* [Work instruction]: Look at every line of the material and count the ones holding the word "absorção". The answer is the number only.

* [Records for the exercise]:

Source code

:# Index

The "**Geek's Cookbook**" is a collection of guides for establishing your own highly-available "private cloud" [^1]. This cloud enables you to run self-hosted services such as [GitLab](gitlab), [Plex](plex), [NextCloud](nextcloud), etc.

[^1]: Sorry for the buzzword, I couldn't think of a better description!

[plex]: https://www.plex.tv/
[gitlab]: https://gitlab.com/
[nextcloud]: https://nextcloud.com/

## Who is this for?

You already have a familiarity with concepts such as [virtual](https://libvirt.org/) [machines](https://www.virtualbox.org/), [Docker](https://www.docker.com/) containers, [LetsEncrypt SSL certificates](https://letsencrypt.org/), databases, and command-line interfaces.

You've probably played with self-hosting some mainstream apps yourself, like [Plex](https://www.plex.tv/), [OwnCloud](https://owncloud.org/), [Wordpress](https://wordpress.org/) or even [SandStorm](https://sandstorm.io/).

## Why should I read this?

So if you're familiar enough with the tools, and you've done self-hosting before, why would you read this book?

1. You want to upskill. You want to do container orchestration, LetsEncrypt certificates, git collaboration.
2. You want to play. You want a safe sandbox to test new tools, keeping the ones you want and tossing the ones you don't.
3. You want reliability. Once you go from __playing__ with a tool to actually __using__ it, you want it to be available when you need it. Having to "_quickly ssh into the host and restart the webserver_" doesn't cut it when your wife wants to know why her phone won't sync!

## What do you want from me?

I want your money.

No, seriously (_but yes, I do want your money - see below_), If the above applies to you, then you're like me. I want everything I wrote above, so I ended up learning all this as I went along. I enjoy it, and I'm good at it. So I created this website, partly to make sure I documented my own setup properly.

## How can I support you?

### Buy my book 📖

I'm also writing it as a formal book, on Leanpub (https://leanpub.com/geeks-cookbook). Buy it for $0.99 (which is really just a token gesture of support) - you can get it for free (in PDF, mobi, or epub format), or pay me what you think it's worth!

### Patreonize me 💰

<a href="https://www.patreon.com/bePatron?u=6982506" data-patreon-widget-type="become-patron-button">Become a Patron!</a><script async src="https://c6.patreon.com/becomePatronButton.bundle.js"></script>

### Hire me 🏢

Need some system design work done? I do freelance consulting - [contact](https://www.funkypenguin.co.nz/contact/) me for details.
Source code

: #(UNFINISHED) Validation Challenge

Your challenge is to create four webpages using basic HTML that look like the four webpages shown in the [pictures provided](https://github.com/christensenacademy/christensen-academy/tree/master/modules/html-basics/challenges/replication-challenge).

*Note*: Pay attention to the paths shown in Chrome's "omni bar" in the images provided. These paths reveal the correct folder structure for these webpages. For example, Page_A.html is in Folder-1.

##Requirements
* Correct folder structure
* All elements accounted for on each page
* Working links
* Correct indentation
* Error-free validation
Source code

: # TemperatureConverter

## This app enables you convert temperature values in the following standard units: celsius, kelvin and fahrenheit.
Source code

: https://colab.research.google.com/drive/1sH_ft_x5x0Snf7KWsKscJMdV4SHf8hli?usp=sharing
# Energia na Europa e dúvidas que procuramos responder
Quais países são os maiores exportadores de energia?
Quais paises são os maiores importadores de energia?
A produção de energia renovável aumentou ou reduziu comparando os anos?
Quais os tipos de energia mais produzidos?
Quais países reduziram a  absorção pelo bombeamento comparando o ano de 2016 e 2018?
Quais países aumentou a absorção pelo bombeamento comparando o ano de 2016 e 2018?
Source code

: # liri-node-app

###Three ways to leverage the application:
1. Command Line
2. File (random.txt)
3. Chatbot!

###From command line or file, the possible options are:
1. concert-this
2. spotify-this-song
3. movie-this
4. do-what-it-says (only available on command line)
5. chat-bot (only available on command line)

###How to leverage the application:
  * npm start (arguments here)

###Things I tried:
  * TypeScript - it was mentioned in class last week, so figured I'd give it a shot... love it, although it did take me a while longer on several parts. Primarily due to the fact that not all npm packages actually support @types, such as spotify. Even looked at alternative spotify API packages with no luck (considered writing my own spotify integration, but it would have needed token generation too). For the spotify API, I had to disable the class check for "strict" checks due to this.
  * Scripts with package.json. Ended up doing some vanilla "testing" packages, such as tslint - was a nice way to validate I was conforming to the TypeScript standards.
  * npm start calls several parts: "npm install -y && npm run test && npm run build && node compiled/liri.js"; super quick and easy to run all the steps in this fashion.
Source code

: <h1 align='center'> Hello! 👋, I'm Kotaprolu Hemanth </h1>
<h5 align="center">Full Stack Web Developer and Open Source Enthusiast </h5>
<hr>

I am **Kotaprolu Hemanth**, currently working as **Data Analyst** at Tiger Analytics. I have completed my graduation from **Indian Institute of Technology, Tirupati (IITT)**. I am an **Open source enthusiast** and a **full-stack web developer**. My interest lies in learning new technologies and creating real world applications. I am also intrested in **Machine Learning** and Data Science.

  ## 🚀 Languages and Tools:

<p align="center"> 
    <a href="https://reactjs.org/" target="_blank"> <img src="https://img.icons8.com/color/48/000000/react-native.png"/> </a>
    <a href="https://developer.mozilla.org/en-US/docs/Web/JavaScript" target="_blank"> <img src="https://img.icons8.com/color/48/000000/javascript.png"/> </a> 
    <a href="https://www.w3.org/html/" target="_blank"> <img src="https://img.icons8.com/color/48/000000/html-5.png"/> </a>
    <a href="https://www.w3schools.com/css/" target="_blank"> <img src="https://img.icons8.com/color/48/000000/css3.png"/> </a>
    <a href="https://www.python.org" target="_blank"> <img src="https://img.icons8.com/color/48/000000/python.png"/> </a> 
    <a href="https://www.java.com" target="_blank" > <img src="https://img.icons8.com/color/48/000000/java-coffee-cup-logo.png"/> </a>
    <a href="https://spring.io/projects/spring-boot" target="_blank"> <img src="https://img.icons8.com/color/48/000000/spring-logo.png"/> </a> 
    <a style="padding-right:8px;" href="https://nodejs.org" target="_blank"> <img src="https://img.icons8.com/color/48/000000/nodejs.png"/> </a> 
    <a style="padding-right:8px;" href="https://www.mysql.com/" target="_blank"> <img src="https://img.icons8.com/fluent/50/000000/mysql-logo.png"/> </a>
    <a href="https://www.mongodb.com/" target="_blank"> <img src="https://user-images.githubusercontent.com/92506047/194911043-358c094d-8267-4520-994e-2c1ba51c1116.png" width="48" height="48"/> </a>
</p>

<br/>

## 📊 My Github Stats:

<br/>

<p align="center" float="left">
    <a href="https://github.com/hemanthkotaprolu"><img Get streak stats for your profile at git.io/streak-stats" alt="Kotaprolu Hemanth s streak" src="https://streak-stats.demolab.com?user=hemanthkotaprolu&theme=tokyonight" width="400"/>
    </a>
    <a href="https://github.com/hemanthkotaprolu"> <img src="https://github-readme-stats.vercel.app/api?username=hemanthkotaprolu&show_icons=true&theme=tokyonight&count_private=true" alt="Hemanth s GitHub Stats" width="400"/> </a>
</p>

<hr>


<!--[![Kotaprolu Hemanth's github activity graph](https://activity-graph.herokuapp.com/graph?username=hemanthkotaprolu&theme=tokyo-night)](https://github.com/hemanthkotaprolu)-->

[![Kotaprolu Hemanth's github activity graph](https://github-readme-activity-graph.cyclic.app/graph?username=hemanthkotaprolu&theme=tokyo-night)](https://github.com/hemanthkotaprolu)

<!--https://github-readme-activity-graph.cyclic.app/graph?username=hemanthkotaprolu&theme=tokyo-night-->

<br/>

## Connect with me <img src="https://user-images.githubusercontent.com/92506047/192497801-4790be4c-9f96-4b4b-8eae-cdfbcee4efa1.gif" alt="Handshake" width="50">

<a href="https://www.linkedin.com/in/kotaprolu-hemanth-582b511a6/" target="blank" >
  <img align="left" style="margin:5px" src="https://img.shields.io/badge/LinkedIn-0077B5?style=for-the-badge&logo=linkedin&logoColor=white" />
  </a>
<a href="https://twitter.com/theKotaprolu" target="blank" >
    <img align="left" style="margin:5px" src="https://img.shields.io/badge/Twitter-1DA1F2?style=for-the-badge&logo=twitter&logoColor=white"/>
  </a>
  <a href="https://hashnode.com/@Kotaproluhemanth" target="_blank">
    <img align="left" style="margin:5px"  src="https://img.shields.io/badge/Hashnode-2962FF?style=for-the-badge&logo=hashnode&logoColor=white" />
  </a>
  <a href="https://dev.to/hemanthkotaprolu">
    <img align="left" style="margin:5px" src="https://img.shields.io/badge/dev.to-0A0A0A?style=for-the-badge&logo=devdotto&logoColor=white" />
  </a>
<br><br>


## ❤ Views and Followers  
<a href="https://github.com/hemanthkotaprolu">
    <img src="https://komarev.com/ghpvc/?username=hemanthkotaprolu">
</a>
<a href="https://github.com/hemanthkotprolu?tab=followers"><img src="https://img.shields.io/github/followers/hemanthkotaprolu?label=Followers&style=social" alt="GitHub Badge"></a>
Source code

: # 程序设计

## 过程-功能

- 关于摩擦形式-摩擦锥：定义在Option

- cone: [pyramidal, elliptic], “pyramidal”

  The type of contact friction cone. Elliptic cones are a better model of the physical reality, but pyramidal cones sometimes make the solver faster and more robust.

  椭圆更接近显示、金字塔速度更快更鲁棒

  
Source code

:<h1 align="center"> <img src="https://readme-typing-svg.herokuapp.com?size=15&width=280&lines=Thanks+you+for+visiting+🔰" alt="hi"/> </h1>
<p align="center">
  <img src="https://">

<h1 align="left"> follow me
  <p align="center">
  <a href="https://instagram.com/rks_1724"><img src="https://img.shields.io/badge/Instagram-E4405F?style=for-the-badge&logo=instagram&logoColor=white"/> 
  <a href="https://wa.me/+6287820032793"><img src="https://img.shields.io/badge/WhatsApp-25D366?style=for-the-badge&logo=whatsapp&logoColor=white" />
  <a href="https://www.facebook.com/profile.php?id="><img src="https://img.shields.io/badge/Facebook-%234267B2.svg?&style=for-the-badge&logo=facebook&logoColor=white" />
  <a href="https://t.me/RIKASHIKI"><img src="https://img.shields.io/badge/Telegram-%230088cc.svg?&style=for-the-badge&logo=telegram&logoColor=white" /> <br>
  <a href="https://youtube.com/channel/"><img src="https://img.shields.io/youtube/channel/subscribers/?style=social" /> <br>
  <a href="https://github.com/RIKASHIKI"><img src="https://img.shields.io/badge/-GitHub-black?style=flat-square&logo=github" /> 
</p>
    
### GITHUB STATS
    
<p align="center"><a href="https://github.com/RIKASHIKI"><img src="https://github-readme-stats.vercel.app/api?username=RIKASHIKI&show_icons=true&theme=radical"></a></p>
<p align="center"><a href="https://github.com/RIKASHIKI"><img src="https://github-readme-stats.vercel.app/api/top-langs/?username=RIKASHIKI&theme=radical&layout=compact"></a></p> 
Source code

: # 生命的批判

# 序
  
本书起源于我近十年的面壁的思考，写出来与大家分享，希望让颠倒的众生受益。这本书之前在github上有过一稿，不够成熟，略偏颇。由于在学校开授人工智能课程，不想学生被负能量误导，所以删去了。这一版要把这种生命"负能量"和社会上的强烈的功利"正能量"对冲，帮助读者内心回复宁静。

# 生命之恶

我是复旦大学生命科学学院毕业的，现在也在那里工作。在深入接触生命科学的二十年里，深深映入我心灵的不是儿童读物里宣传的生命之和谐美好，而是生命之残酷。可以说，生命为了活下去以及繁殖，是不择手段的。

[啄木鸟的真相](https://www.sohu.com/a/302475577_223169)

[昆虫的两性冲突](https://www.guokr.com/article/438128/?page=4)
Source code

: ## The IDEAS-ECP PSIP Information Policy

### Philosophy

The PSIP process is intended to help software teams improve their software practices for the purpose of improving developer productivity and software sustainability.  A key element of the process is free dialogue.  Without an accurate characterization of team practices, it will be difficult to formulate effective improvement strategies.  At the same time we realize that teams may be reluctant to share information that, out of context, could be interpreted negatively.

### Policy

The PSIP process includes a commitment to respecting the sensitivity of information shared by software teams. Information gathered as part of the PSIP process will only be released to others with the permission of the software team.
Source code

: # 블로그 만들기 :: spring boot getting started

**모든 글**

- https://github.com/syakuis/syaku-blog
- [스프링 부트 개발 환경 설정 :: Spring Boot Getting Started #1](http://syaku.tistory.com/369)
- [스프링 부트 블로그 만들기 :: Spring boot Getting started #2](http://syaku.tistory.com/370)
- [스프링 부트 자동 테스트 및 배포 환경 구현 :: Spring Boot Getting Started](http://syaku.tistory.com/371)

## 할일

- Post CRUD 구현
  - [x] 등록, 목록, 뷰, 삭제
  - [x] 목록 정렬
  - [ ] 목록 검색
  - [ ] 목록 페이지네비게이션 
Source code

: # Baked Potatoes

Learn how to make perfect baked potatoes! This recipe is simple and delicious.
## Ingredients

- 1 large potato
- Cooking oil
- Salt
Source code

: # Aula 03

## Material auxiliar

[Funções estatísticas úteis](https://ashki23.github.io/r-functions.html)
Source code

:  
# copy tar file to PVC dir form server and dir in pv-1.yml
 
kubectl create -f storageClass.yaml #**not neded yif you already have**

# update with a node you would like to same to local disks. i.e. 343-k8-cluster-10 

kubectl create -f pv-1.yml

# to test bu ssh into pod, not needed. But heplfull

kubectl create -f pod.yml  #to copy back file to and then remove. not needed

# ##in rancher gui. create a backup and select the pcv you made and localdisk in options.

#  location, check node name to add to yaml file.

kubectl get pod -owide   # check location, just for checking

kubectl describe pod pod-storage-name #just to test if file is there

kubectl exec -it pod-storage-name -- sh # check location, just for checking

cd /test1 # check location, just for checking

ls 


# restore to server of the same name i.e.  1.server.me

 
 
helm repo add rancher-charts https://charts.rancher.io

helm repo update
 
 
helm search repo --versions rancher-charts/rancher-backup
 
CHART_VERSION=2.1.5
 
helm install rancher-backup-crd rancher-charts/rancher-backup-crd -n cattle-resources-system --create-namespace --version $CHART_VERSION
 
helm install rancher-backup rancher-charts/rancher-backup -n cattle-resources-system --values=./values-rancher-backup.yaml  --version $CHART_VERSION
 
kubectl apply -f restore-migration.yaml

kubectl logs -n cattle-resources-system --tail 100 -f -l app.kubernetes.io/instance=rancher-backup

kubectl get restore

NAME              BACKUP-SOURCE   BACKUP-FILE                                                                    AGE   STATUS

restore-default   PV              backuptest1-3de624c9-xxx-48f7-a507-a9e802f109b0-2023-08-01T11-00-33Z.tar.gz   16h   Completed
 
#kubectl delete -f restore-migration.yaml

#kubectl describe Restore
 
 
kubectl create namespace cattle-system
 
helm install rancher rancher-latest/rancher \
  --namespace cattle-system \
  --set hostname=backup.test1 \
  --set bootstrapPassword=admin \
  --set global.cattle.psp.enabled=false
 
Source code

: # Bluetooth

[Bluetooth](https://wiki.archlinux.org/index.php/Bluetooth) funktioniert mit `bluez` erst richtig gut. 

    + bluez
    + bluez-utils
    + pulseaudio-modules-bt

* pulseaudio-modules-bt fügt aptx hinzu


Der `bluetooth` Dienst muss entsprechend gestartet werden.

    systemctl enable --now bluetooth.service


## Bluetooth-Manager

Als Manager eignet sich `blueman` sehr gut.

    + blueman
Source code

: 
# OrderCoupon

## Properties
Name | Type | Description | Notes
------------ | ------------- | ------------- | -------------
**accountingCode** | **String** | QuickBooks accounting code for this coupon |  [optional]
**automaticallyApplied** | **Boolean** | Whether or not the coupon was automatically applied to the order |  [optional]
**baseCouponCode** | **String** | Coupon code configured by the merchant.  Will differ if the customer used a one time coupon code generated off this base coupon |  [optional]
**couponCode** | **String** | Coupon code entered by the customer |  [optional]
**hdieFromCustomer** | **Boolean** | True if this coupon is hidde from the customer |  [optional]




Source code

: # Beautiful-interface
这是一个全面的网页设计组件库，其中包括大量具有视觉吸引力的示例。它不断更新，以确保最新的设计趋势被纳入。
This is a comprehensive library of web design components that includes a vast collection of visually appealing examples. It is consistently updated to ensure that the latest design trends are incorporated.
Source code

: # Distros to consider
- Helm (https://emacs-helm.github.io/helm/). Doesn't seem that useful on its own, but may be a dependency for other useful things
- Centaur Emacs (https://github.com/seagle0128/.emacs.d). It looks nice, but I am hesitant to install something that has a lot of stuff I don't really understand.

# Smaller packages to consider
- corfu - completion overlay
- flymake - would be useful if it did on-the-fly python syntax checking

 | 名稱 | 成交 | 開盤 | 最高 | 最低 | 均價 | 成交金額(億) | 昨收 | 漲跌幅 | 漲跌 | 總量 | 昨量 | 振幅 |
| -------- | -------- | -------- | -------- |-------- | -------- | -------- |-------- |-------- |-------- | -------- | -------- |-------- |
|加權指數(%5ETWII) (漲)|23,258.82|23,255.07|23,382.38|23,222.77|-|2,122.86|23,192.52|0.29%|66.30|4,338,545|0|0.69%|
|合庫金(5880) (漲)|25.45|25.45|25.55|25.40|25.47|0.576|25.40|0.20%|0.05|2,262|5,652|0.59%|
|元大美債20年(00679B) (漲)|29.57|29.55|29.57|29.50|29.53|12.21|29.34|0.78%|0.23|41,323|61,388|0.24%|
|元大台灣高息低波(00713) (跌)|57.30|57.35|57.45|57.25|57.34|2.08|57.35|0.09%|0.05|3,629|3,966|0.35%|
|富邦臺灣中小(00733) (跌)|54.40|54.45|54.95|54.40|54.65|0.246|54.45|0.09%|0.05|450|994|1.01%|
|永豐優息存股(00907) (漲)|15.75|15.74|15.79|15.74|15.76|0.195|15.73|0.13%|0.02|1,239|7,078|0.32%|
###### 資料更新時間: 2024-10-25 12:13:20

* [Task result]: 2